Marina started over at the top. When she had read it through again she still could not imagine what to say. “Is she calling Anders a setback?”

She held the letter by its slightest edges as if it were a document still to be submitted into evidence. Clearly the paper had been wet at some point and then dried again. She could tell by the way it was puckered in places, it had been carried out in the rain. Dr. Swenson knew all about the relationship of paper and ink and rain and so she cut in her letters with a pencil of hard, dark lead, while on the other side of Eden Prairie, Minnesota, Karen Eckman sat in a two-story brick colonial thinking her husband was in Brazil and would be coming home as soon as he could make Dr.

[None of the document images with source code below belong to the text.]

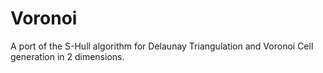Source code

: Voronoi
=======

A port of the S-Hull algorithm for Delaunay Triangulation and Voronoi Cell generation in 2 dimensions.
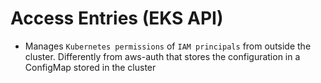 # Access Entries (EKS API)

- Manages `Kubernetes permissions` of `IAM principals` from outside the cluster. Differently from aws-auth that stores the configuration in a ConfigMap stored in the cluster
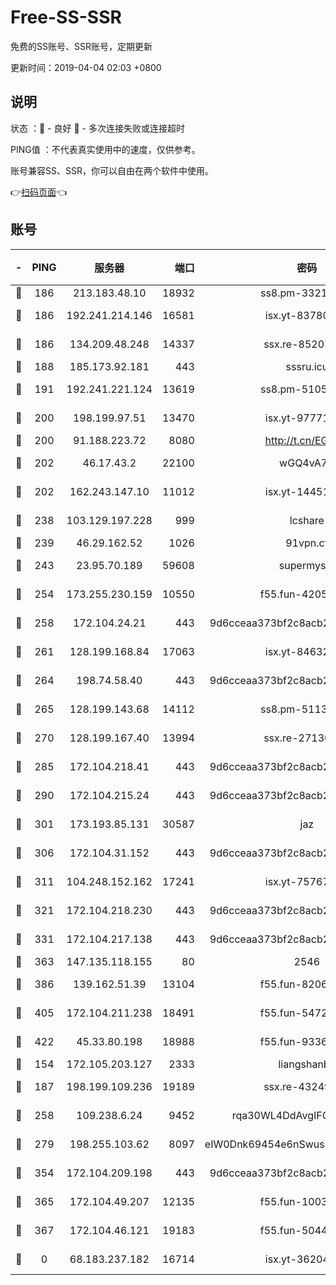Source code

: # Free-SS-SSR

免费的SS账号、SSR账号，定期更新

更新时间：2019-04-04 02:03 +0800

## 说明

状态     ：🙂 - 良好 🙁 - 多次连接失败或连接超时

PING值   ：不代表真实使用中的速度，仅供参考。

账号兼容SS、SSR，你可以自由在两个软件中使用。

👉[扫码页面](https://liesauer.github.io/Free-SS-SSR/)👈

## 账号

|-|PING|服务器|端口|密码|加密方式|区域|
|:----:|:----:|:-----:|-----:|:----:|:----:|:----:|
|🙂|186|213.183.48.10|18932|ss8.pm-33211781|rc4-md5|RU|
|🙂|186|192.241.214.146|16581|isx.yt-83780241|aes-256-cfb|US|
|🙂|186|134.209.48.248|14337|ssx.re-85207480|aes-256-cfb|US|
|🙂|188|185.173.92.181|443|sssru.icu|rc4-md5|RU|
|🙂|191|192.241.221.124|13619|ss8.pm-51057962|aes-256-cfb|US|
|🙂|200|198.199.97.51|13470|isx.yt-97771805|aes-256-cfb|US|
|🙂|200|91.188.223.72|8080|http://t.cn/EGJIyrl|rc4-md5|RU|
|🙂|202|46.17.43.2|22100|wGQ4vA7D|aes-256-gcm|RU|
|🙂|202|162.243.147.10|11012|isx.yt-14451395|aes-256-cfb|US|
|🙂|238|103.129.197.228|999|lcshare|aes-256-cfb|US|
|🙂|239|46.29.162.52|1026|91vpn.cf|rc4-md5|RU|
|🙂|243|23.95.70.189|59608|supermyssr|chacha20-ietf|US|
|🙂|254|173.255.230.159|10550|f55.fun-42056790|aes-256-cfb|US|
|🙂|258|172.104.24.21|443|9d6cceaa373bf2c8acb22e60b6a58be6|aes-256-cfb|US|
|🙂|261|128.199.168.84|17063|isx.yt-84632014|aes-256-cfb|SG|
|🙂|264|198.74.58.40|443|9d6cceaa373bf2c8acb22e60b6a58be6|aes-256-cfb|US|
|🙂|265|128.199.143.68|14112|ss8.pm-51133545|aes-256-cfb|SG|
|🙂|270|128.199.167.40|13994|ssx.re-27130562|aes-256-cfb|SG|
|🙂|285|172.104.218.41|443|9d6cceaa373bf2c8acb22e60b6a58be6|aes-256-cfb|US|
|🙂|290|172.104.215.24|443|9d6cceaa373bf2c8acb22e60b6a58be6|aes-256-cfb|US|
|🙂|301|173.193.85.131|30587|jaz|aes-256-cfb|US|
|🙂|306|172.104.31.152|443|9d6cceaa373bf2c8acb22e60b6a58be6|aes-256-cfb|US|
|🙂|311|104.248.152.162|17241|isx.yt-75767202|aes-256-cfb|SG|
|🙂|321|172.104.218.230|443|9d6cceaa373bf2c8acb22e60b6a58be6|aes-256-cfb|US|
|🙂|331|172.104.217.138|443|9d6cceaa373bf2c8acb22e60b6a58be6|aes-256-cfb|US|
|🙂|363|147.135.118.155|80|2546|chacha20|US|
|🙂|386|139.162.51.39|13104|f55.fun-82060458|aes-256-cfb|SG|
|🙂|405|172.104.211.238|18491|f55.fun-54724290|aes-256-cfb|US|
|🙂|422|45.33.80.198|18988|f55.fun-93362245|aes-256-cfb|US|
|🙂|154|172.105.203.127|2333|liangshanbo|chacha20|JP|
|🙂|187|198.199.109.236|19189|ssx.re-43249557|aes-256-cfb|US|
|🙂|258|109.238.6.24|9452|rqa30WL4DdAvgIFG6Fs3znzTa|aes-256-cfb|FR|
|🙂|279|198.255.103.62|8097|eIW0Dnk69454e6nSwuspv9DmS201tQ0D|aes-256-cfb|US|
|🙂|354|172.104.209.198|443|9d6cceaa373bf2c8acb22e60b6a58be6|aes-256-cfb|US|
|🙂|365|172.104.49.207|12135|f55.fun-10038011|aes-256-cfb|SG|
|🙁|367|172.104.46.121|19183|f55.fun-50446313|aes-256-cfb|SG|
|🙁|0|68.183.237.182|16714|isx.yt-36204757|aes-256-cfb|SG|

Swenson listen to reason.

Marina looked at the clock. They should go soon, before it was time for Karen to pick the children up from school. Every now and then, if Anders happened to look at his watch at two-thirty, he would say to himself in a quiet voice, School’s out. Three little Eckmans, three boys, who, like their mother, did not know enough to picture their father dead. For all that loss Dr. Swenson had managed to use just over half the sheet of paper, and in the half a sheet she used she had twice thought to mention the weather. The rest of it simply sat there, a great blue sea of emptiness. How much could have been said in those remaining inches, how much explained, was beyond scientific measure.

Mr. Fox closed the door and came to stand beside Marina’s chair. He put his hand on her shoulder and squeezed, and because the blinds on the windows that faced the hall were down she dropped her cheek against the top of his hand and for a while they stayed like this, washed over in the palest blue fluorescent light. It was a comfort to them both. Mr. Fox and Marina had never discussed how they would conduct their relationship at work. They had no relationship at work, or not one that was different from anyone else’s. Mr. Fox was the CEO of Vogel. Marina was a doctor who worked in statin development. They had met, really met, for the first time late the summer before at a company softball game, doctors vs. administration. Mr. Fox came over to compliment her pitching, and that compliment led to a discussion of their mutual fondness for baseball. Mr. Fox was not a doctor.